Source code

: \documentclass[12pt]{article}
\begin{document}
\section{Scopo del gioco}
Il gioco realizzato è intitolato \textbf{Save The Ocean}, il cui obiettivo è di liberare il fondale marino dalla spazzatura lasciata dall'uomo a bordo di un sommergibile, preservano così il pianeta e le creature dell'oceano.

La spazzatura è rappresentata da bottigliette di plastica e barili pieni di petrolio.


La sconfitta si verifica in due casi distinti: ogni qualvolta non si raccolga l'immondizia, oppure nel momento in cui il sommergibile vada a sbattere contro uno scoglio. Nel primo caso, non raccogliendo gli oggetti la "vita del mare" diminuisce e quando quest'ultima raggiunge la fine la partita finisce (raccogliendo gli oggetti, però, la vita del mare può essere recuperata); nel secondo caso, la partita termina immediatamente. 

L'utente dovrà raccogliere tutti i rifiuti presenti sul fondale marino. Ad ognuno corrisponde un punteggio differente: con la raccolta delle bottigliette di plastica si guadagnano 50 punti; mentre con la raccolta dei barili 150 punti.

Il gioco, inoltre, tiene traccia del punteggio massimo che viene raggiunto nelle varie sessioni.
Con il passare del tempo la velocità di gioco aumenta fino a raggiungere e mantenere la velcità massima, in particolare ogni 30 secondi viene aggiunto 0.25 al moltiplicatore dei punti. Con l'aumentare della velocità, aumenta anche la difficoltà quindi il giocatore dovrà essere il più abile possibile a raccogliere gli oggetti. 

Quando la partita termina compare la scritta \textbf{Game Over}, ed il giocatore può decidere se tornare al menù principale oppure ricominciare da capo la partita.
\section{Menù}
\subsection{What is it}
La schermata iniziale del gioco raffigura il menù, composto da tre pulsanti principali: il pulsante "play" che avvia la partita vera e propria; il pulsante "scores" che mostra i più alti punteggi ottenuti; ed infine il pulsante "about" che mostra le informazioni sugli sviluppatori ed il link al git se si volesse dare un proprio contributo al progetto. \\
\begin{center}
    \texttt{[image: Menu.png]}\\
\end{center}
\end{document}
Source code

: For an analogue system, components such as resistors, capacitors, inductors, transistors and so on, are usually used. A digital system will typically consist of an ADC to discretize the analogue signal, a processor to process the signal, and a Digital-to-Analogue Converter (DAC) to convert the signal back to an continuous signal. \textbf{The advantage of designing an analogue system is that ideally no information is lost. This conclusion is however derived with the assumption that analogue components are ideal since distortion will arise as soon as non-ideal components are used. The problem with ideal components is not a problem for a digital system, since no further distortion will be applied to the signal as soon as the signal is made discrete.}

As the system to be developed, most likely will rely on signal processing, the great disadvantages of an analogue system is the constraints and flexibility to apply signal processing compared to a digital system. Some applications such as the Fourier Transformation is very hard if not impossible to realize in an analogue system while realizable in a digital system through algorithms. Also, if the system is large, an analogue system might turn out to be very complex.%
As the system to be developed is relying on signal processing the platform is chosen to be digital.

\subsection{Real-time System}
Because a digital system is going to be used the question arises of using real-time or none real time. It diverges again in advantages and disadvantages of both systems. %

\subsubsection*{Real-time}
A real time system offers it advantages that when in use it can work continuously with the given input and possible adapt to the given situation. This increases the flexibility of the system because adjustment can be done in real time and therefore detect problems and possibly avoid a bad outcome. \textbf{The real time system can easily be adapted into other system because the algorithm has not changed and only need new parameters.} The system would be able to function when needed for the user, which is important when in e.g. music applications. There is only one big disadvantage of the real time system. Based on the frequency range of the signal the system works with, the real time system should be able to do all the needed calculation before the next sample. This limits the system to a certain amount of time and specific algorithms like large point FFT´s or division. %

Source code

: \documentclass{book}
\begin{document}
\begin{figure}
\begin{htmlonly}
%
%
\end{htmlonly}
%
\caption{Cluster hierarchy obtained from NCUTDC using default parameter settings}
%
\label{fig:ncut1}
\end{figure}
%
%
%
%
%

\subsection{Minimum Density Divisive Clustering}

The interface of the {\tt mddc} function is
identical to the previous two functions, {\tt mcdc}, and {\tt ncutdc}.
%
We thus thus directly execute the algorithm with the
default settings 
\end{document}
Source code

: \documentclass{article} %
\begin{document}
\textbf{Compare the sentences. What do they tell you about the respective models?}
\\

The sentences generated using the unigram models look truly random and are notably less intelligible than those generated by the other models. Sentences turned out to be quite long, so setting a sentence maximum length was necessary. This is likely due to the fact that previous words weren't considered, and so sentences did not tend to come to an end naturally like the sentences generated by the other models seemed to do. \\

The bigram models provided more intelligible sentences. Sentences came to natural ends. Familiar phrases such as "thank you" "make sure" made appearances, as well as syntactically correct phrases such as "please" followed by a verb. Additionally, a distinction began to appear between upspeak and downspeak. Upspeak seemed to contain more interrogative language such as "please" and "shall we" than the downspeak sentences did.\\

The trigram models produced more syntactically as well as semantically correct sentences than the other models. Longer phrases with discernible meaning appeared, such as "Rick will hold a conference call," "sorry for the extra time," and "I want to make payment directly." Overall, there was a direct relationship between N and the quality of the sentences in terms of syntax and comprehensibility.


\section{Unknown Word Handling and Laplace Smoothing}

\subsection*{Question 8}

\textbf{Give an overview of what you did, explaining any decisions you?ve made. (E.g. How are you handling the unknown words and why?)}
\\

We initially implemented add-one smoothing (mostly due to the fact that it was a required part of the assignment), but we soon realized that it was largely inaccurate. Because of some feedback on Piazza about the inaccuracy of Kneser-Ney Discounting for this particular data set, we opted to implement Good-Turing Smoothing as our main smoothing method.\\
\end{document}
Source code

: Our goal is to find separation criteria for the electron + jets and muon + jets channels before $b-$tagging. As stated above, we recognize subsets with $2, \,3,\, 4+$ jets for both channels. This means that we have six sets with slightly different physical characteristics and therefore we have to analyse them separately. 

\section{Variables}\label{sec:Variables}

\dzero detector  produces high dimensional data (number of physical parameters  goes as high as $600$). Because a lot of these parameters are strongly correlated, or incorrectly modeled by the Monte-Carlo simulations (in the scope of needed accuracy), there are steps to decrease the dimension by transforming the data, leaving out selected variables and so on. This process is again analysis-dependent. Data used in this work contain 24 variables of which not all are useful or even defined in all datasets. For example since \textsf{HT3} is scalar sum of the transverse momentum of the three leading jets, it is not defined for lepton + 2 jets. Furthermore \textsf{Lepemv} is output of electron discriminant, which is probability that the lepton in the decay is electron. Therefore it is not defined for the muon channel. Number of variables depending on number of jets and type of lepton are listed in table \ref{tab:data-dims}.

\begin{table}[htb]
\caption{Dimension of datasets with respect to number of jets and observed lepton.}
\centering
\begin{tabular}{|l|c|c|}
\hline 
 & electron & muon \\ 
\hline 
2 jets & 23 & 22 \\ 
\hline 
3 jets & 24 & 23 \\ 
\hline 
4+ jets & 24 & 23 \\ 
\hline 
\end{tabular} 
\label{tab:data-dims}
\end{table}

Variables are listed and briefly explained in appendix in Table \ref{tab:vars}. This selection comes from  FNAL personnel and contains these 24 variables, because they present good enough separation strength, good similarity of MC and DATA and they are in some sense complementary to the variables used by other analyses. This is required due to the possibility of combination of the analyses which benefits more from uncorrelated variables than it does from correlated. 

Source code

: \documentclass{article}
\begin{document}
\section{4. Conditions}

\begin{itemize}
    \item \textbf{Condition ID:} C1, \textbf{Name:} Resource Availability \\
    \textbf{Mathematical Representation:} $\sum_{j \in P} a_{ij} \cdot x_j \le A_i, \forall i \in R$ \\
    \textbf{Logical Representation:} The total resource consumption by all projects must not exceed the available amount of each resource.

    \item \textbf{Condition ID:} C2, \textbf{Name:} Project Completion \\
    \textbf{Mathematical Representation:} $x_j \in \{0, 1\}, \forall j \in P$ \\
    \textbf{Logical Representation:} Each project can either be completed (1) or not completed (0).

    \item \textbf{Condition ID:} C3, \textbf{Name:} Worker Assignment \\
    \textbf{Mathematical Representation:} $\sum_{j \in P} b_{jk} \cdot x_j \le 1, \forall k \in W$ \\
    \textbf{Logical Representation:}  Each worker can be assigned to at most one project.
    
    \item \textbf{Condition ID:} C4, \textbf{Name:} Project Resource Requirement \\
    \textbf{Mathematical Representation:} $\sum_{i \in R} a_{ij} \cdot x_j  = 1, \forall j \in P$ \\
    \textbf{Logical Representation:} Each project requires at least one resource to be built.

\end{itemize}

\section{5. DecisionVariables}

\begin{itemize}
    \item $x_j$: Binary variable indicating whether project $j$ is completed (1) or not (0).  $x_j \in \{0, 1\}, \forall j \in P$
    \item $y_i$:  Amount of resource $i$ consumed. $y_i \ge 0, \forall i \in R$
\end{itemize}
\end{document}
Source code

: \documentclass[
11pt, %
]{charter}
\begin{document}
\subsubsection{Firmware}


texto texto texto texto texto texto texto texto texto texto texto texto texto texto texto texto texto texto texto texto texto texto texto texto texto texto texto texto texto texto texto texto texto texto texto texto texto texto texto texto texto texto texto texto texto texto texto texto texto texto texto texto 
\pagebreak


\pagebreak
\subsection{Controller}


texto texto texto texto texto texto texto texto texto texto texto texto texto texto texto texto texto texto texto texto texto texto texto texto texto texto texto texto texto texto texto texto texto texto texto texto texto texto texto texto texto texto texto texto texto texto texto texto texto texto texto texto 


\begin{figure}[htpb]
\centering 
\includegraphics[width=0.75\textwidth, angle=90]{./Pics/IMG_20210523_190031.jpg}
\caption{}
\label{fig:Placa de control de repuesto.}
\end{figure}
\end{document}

•••

Only the lines with the string "punteggio" are wanted; pick them out of the records above and copy them.

## OUTPUT
L'utente dovrà raccogliere tutti i rifiuti presenti sul fondale marino. Ad ognuno corrisponde un punteggio differente: con la raccolta delle bottigliette di plastica si guadagnano 50 punti; mentre con la raccolta dei barili 150 punti.
Il gioco, inoltre, tiene traccia del punteggio massimo che viene raggiunto nelle varie sessioni.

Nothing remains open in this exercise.